Por Amália Safatle
Para o Centro Rio+, há uma expectativa de que o Brasil protagonize a agenda pós-2015 representando o eixo Sul-Sul
Criado em 2013 para manter na ordem do dia os compromissos assumidos na Rio+20, o Centro Mundial para o Desenvolvimento Sustentável, ou apenas Centro Rio+, já iniciou atividades em um escritório na Ilha do Fundão, Zona Norte do Rio de Janeiro. PÁGINA22 conversou com a diretora adjunta Layla Saad que, em trecho da entrevista a seguir, afirma: “O nosso mandato é amplificar a voz dos países do Sul dentro do debate do desenvolvimento sustentável”. Mais sobre o trabalho do Centro Rio+ aqui.
O Centro Rio+ tem como objetivo articular atores do setor privado, poder público e sociedade civil em torno do desenvolvimento sustentável. Desses atores, quais impõem mais desafios e apresentam mais dificuldade de envolvimento?
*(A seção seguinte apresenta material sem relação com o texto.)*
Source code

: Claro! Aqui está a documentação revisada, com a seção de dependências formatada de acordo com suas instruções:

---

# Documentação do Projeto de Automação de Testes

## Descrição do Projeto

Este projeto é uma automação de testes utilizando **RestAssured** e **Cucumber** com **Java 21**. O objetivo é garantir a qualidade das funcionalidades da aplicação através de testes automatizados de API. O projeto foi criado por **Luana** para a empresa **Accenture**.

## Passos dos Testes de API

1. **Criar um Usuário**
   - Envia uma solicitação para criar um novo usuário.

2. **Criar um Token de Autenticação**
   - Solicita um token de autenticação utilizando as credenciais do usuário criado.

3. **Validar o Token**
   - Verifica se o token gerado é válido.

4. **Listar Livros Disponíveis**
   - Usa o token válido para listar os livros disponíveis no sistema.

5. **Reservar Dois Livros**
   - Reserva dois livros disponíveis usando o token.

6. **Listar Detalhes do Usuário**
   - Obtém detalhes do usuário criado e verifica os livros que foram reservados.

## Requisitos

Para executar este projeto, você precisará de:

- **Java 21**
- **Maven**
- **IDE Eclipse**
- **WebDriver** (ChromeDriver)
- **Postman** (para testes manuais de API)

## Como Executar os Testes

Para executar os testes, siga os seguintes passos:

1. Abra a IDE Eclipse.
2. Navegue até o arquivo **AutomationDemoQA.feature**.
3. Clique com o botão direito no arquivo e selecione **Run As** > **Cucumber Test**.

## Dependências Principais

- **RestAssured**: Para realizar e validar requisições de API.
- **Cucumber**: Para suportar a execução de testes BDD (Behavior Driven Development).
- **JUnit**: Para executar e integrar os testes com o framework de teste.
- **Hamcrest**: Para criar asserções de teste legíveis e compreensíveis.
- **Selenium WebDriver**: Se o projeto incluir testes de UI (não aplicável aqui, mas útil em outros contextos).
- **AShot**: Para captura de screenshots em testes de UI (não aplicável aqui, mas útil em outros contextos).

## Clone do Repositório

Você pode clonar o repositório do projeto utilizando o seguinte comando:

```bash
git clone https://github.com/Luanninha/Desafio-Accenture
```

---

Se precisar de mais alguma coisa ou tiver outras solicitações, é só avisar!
Envolver os atores não é a parte mais difícil. Quase todo mundo está falando sobre desenvolvimento sustentável nos governos, nas empresas e também na sociedade civil. O que é realmente difícil é que esses setores partam para ações concretas em relação a essa agenda. Se eu tiver de classificar, governo e setor privado são um pouco mais difíceis. O governo, ao ser responsável por construir todo o marco legal englobando a atuação e as políticas do setor privado. E também por ter de promover o entendimento de que o desenvolvimento sustentável é relevante para o momento do País. A sociedade civil, embora esteja envolvida, ainda é muito cética. Considera que a agenda, por ser internacional, é de outros.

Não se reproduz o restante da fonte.